Design Thinking is an iterative process used to solve complex problems (also known as wicked problems). The user and his needs are central to this; Design Thinking is about understanding the people for whom a product or service is being developed.
It may sound logical to put the customer’s needs first, but in practice it is often not. People are very inclined to think in patterns and assumptions. It is extremely difficult to put those assumptions aside and to arrive at innovative solutions based on the needs of a user.
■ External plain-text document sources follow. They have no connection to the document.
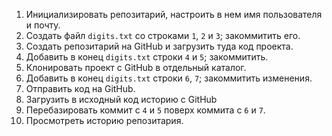 1. Инициализировать репозитарий, настроить в нем имя пользователя и почту.
2. Создать файл `digits.txt` со строками `1`, `2` и `3`; закоммитить его.
3. Создать репозитарий на GitHub и загрузить туда код проекта.
4. Добавить в конец `digits.txt` строки `4` и `5`; закоммитить.
5. Клонировать проект с GitHub в отдельный каталог.
6. Добавить в конец `digits.txt` строки `6`, `7`; закоммитить изменения.
7. Отправить код на GitHub.
8. Загрузить в исходный код историю с GitHub
9. Перебазировать коммит с `4` и `5` поверх коммита с `6` и `7`.
10. Просмотреть историю репозитария.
Design Thinking is often referred to as ‘outside the box thinking’. Designers try to develop new ways of thinking and break away from the dominant or more common problem-solving methods.
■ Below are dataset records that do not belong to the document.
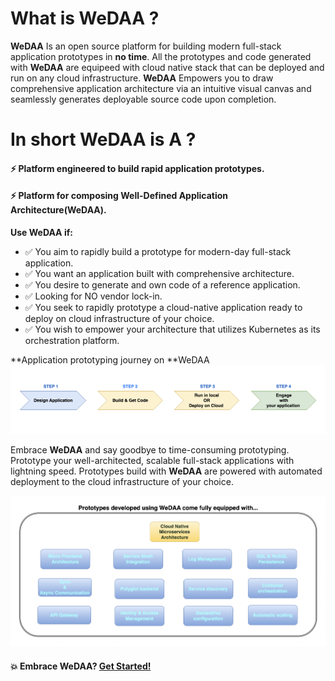 # What is WeDAA ?

**WeDAA** Is an open source platform for building modern full-stack application prototypes in **no time**. All the prototypes and code generated with **WeDAA** are equipeed with cloud native stack that can be deployed and run on any cloud infrastructure. 
**WeDAA** Empowers you to draw comprehensive application architecture via an intuitive visual canvas and seamlessly generates deployable source code upon completion.

# In short WeDAA is A ?

#### ⚡️ Platform engineered to build rapid application prototypes.
#### ⚡️ Platform for composing Well-Defined Application Architecture(WeDAA).

**Use **WeDAA** if:**
- :white_check_mark: You aim to rapidly build a prototype for modern-day full-stack application.
- :white_check_mark: You want an application built with comprehensive architecture.
- :white_check_mark: You desire to generate and own code of a reference application. 
- :white_check_mark: Looking for NO vendor lock-in.
- :white_check_mark: You seek to rapidly prototype a cloud-native application ready to deploy on cloud infrastructure of your choice.
- :white_check_mark: You wish to empower your architecture that utilizes Kubernetes as its orchestration platform.



**Application prototyping journey on **WeDAA   
![WeDAA Workflow](/img/wedaa_app_workflow.png)

Embrace **WeDAA** and say goodbye to time-consuming prototyping. Prototype your well-architected, scalable full-stack applications with lightning speed. 
Prototypes build with **WeDAA** are powered with automated deployment to the cloud infrastructure of your choice. 

![WeDAA Power](/img/wedaa_power.png)

#### 💥 Embrace WeDAA? [Get Started!](https://app.wedaa.tech/)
Design Thinking is both a way of thinking and working, as well as a collection of practical methods that stimulate you to explore new alternatives in order to arrive at better solutions.
In short, Design Thinking gives us a means to dig that little bit deeper and discover new ways to improve user experiences.
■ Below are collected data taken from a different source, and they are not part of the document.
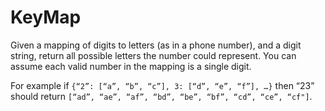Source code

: # KeyMap

Given a mapping of digits to letters (as in a phone number),
and a digit string, return all possible letters the number could represent.
You can assume each valid number in the mapping is a single digit.

For example if `{“2”: [“a”, “b”, “c”], 3: [“d”, “e”, “f”], …}` then “23” should return `[“ad”, “ae”, “af”, “bd”, “be”, “bf”, “cd”, “ce”, “cf"]`.
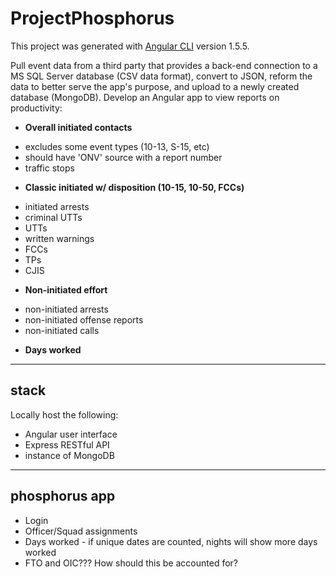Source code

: # ProjectPhosphorus

This project was generated with [Angular CLI](https://github.com/angular/angular-cli) version 1.5.5.

Pull event data from a third party that provides a back-end connection to a MS SQL Server database (CSV data format), convert to JSON, reform the data to better serve the app's purpose, and upload to a newly created database (MongoDB). Develop an Angular app to view reports on productivity:

* **Overall initiated contacts**

 - excludes some event types (10-13, S-15, etc)
 - should have 'ONV' source with a report number
 - traffic stops

* **Classic initiated w/ disposition (10-15, 10-50, FCCs)**

 - initiated arrests
 - criminal UTTs
 - UTTs
 - written warnings
 - FCCs
 - TPs
 - CJIS

* **Non-initiated effort**

 - non-initiated arrests
 - non-initiated offense reports
 - non-initiated calls

* **Days worked**

----
## stack

Locally host the following:

* Angular user interface
* Express RESTful API
* instance of MongoDB

----
## phosphorus app

* Login
* Officer/Squad assignments
* Days worked - if unique dates are counted, nights will show more days worked
* FTO and OIC??? How should this be accounted for?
Video: In his 2009 TED talk, Design Thinking pioneer Tim Brown discusses the value of Design Thinking in solving highly complex challenges.
In 2009, Airbnb was on the brink of bankruptcy. The company’s revenue was about $200 a week. Split between three young founders living in San Francisco, it was quite a loss.
One afternoon, the team with Paul Graham (from Y Combinator) was doing search results for listings in New York City, trying to figure out what wasn’t working and why they weren’t growing. After spending some time on the site with the product, Gebbia (co-founder and chief product officer) had an important insight. “We have noticed a pattern. There is a similarity between these 40 offers. The similarity is that the photos were bad. The pictures weren’t great pictures. People used their camera phones or used images from classified sites. It was actually no surprise that people weren’t booking rooms because you couldn’t even really see what you were paying for. ”
Graham threw a completely non-scalable and non-technical solution to the problem: travel to New York, rent a camera, spend some time with clients listed on the website, and replace amateur photography with beautiful, high-resolution photos. The three-person team took the next flight to New York and processed all the amateur photos into beautiful images. Originally, there was no data to support this decision. They just went and did it. A week later, the results were in: by improving the photos, the weekly revenue doubled to about $400 a week. This was the first financial improvement the company had seen in more than eight months. They knew they were onto something.
Gebbia said the team initially believed that everything they did should be “scalable.” It wasn’t until they gave themselves permission to experiment with non-scalable changes in the business that they climbed out of what they called the “bin of grief.”